Discussions with potential tenants are ongoing, and Routledge expects an announcement of the first tenant might be possible within six to 12 months.
“But it’s a dynamic market, and it’s hard to call these things,” he said. “So it’s a little bit hard to make that call.”
Recreational property is a good long-term investment, according to 87% of current owners and prospective buyers surveyed in B.C. for Royal LePage Real Estate Services.
Sure, owners and folks looking to buy might be biased, but the semi-annual recreational property report Royal LePage produces suggests that pricing is probably now in buyers’ favour.
“Now is the time to buy, whether you’re looking to get into the market for recreational purposes, as an investment or both,” Steve Gray, managing broker of Royal LePage Kelowna, said in the report.
“Be cautious about waiting, because prices are as competitive as they’re going to get.”
Waterfront properties in the Kelowna area, in short supply relative to demand, have been stuck in the $650,000 to $1.5 million range for the past three years.
Meanwhile, in Whistler, EcOasis Properties Ltd. recently released the final 18 lots in Kadenwood, a project it acquired late last year from Intrawest.
The project has a total of 60 home sites; EcOasis acquired 26 as part of the deal. It has sold eight of those to date and released the final 18 lots at the end of June.
Keith McIvor, vice-president of sales with EcOasis, said the property has year-round appeal, but the summer months are best for viewing the topography of a project that bills itself as a ski-in-ski-out community with its own private gondola.
Fifteen homes are complete at Kadenwood, with a further six under construction and three more ready to rise later this year.
McIvor said offshore buyers have shown the strongest interest in the project, followed by purchasers from the Lower Mainland.
Vancouver tops the country when it comes to spending on renovations, Canada Mortgage and Housing Corp. (CMHC) reports.
Renovators in Vancouver spent an average of $15,709 per household in 2010. This was up from an average of $13,457 in 2009.
The percentage of local homeowners renovating in 2010 was 41%, a point below the national average of 42%. Renovations, for survey purposes, include anything from large-scale makeovers to painting and repairs.
CMHC expects renovation projects in Vancouver will average $13,112 apiece this year.

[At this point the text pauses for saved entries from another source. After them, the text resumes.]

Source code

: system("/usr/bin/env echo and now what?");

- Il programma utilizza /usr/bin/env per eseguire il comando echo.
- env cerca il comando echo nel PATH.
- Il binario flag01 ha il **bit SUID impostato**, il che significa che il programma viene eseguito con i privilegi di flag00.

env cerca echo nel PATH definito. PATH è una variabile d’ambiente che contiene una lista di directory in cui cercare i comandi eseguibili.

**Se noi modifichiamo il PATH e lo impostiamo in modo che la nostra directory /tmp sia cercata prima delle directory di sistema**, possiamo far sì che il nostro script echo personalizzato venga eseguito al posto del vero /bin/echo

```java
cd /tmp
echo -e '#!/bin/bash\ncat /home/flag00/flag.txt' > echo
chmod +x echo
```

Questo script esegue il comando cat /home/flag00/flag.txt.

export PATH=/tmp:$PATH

The expense is one reason why Vancouver trails the country in home makeovers, with just 35% of homeowners planning renovations.
CMHC’s findings echo an RBC Royal Bank survey last fall that found B.C. homeowners will lag behind the country when it comes to renovations in 2011 and 2012.
CMHC nevertheless expects B.C. homeowners to spend $7.8 billion on renovation this year, up from $7.3 billion in 2010.